Baca berita tanpa iklan. Gabung Kompas.com+
Salin Artikel

Pakar Unair: Sinetron Zahra Sadarkan Masyarakat Bahaya Pernikahan Dini

KOMPAS.com - Baru-baru ini, salah satu sinetron berjudul Suara Hati Istri: Zahra tengah menjadi sorotan publik.

Masyarakat menganggap sinetron Zahra secara tidak langsung melanggengkan budaya pernikahan dini dan mempertunjukkan aksi pedofilia.

Karenanya, sinetron yang tayang di Indosiar itu menceritakan poligami tiga istri dengan istri ketiganya bernama Zahra berusia remaja.

Usia aktris pemeran Zahra yang baru menginjak 15 tahun itu juga menjadi salah satu akar ramainya kritik terhadap sinetron tersebut.

Banyaknya kritikan yang menerpa sinetron Zahra membuat Pakar Gender dan Kajian Budaya Unair Diah Ariani Arimbi angkat bicara.

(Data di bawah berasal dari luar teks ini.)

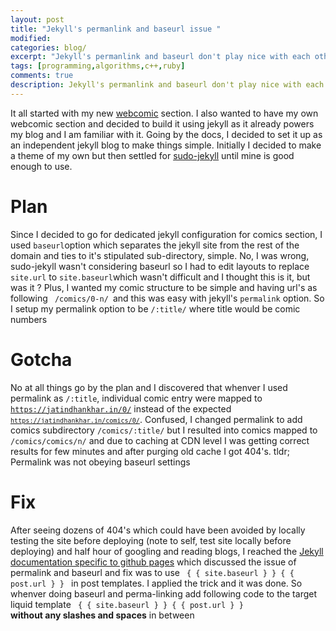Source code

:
 ```yaml
---
layout: post
title: "Jekyll's permanlink and baseurl issue "
modified:
categories: blog/
excerpt: "Jekyll's permanlink and baseurl don't play nice with each other and how to fix it. It all started with my new webcomic section"
tags: [programming,algorithms,c++,ruby]
comments: true
description: Jekyll's permanlink and baseurl don't play nice with each other and how to fix it
---
```


It all started with my new [webcomic](/comics) section. I also wanted to have my own webcomic section and decided to build it using jekyll as it already powers my blog and I am familiar with it. Going by the docs, I decided to set it up as an independent jekyll blog to make things simple. Initially I decided to make  a theme of my own but then settled for [sudo-jekyll](https://github.com/oneohthree/sudo-jekyll) until mine is good enough to use. 

# Plan


Since I decided to go for dedicated jekyll configuration for comics section, I used <code>baseurl</code>option which separates the jekyll site from the rest of the domain and ties to it's stipulated sub-directory, simple. No, I was wrong, sudo-jekyll wasn't considering baseurl so I had to edit layouts to replace <code>site.url</code> to <code>site.baseurl</code>which wasn't difficult and I thought this is it, but was it ? 
Plus, I wanted my comic structure to be simple and having url's as following <code> /comics/0-n/ </code>and this was easy with jekyll's <code>permalink</code> option. So I setup my permalink option to be <code>/:title/</code> where title would be comic numbers

# Gotcha

No at all things go by the plan and I discovered that whenver I used permalink as <code>/:title</code>, individual comic entry were mapped to <code>https://jatindhankhar.in/0/</code> instead of the expected <code><code>https://jatindhankhar.in/comics/0/</code></code>. Confused, I changed permalink to add comics subdirectory <code>/comics/:title/</code> but I resulted into comics mapped to <code>/comics/comics/n/</code> and due to caching at CDN level I was getting correct results for few minutes and after purging old cache I got 404's. 
tldr; Permalink was not obeying baseurl settings

# Fix

After seeing dozens of 404's which could have been avoided by locally testing the site before deploying (note to self, test site locally before deploying) and half hour of googling and reading blogs, I reached the [Jekyll documentation specific to github pages](http://jekyllrb.com/docs/github-pages/) which discussed the issue of permalink and baseurl and fix was to use <code> { { site.baseurl } } { { post.url } } </code> in post templates. I applied the trick and it was done. So whenver doing baseurl and perma-linking add following code to the target liquid template
<code> { { site.baseurl } } { { post.url } } </code> <b> without any slashes and spaces</b> in between


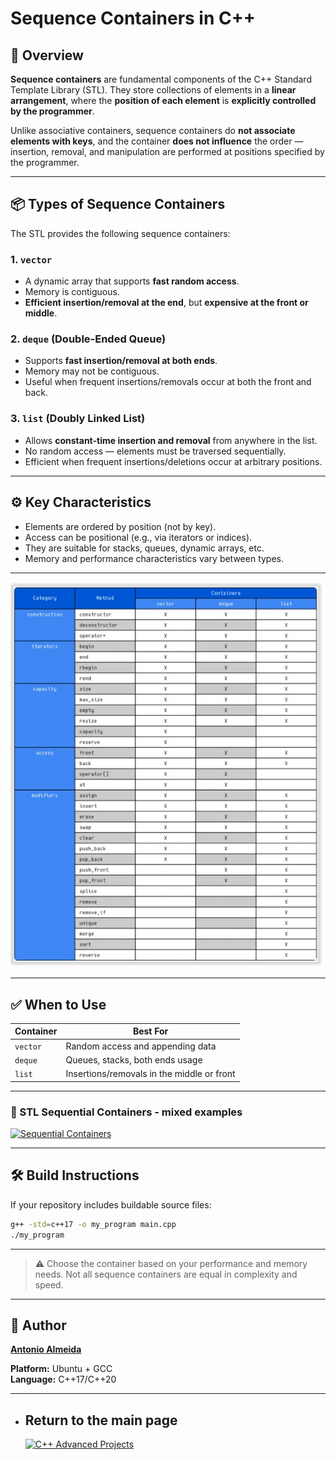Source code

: # Sequence Containers in C++

## 🧾 Overview

**Sequence containers** are fundamental components of the C++ Standard Template Library (STL). They store collections of elements in a **linear arrangement**, where the **position of each element** is **explicitly controlled by the programmer**.

Unlike associative containers, sequence containers do **not associate elements with keys**, and the container **does not influence** the order — insertion, removal, and manipulation are performed at positions specified by the programmer.

---

## 📦 Types of Sequence Containers

The STL provides the following sequence containers:

### 1. `vector`
- A dynamic array that supports **fast random access**.
- Memory is contiguous.
- **Efficient insertion/removal at the end**, but **expensive at the front or middle**.

### 2. `deque` (Double-Ended Queue)
- Supports **fast insertion/removal at both ends**.
- Memory may not be contiguous.
- Useful when frequent insertions/removals occur at both the front and back.

### 3. `list` (Doubly Linked List)
- Allows **constant-time insertion and removal** from anywhere in the list.
- No random access — elements must be traversed sequentially.
- Efficient when frequent insertions/deletions occur at arbitrary positions.

---

## ⚙️ Key Characteristics

- Elements are ordered by position (not by key).
- Access can be positional (e.g., via iterators or indices).
- They are suitable for stacks, queues, dynamic arrays, etc.
- Memory and performance characteristics vary between types.

---

![Sequential Containers](./SequentialContainers.jpg)

---

## ✅ When to Use

| Container | Best For                                      |
|-----------|-----------------------------------------------|
| `vector`  | Random access and appending data              |
| `deque`   | Queues, stacks, both ends usage               |
| `list`    | Insertions/removals in the middle or front    |

---

### 📘 STL Sequential Containers - mixed examples
[![Sequential Containers](https://img.shields.io/badge/Sequential-Containers_examples-blue?style=for-the-badge)](https://github.com/alfecjo/Cplus_plus_Advanced/tree/main/archives/module/001_STL-SequentialContainers/mixed)

---

## 🛠️ Build Instructions

If your repository includes buildable source files:
```bash
g++ -std=c++17 -o my_program main.cpp
./my_program

```
---

> ⚠️ Choose the container based on your performance and memory needs. Not all sequence containers are equal in complexity and speed.

---

## 👤 Author
**[Antonio Almeida](https://alfecjo.github.io/)**

**Platform:** Ubuntu + GCC  
**Language:** C++17/C++20  

---

- ## Return to the main page
  [![C++ Advanced Projects](https://img.shields.io/badge/C++_Advanced-000000?style=for-the-badge&logo=github&logoColor=white)](https://github.com/alfecjo/Cplus_plus_Advanced/tree/main/archives/module)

Dia menilai sinetron Zahra secara tersirat berhasil memancing kesadaran masyarakat, bahwa permasalahan pernikahan dini memang masih ada dan terjadi di Indonesia.

"Di dalam cerita itu, masyarakat perlu lihat bagaimana representasi perkawinan anak, sebelum anggaap sinetron Zahra telah mempromosikan pernikahan dini," jelas dia melansir laman Unair, Selasa (8/6/2021).

Menurut dia, apabila sang tokoh mengalami sedih, depresi, atau tertekan terhadap pernikahannya, maka konsep perkawinan anak direpresentasikan secara negatif dan mengandung pesan, agar penonton tidak meniru pernikahan dini.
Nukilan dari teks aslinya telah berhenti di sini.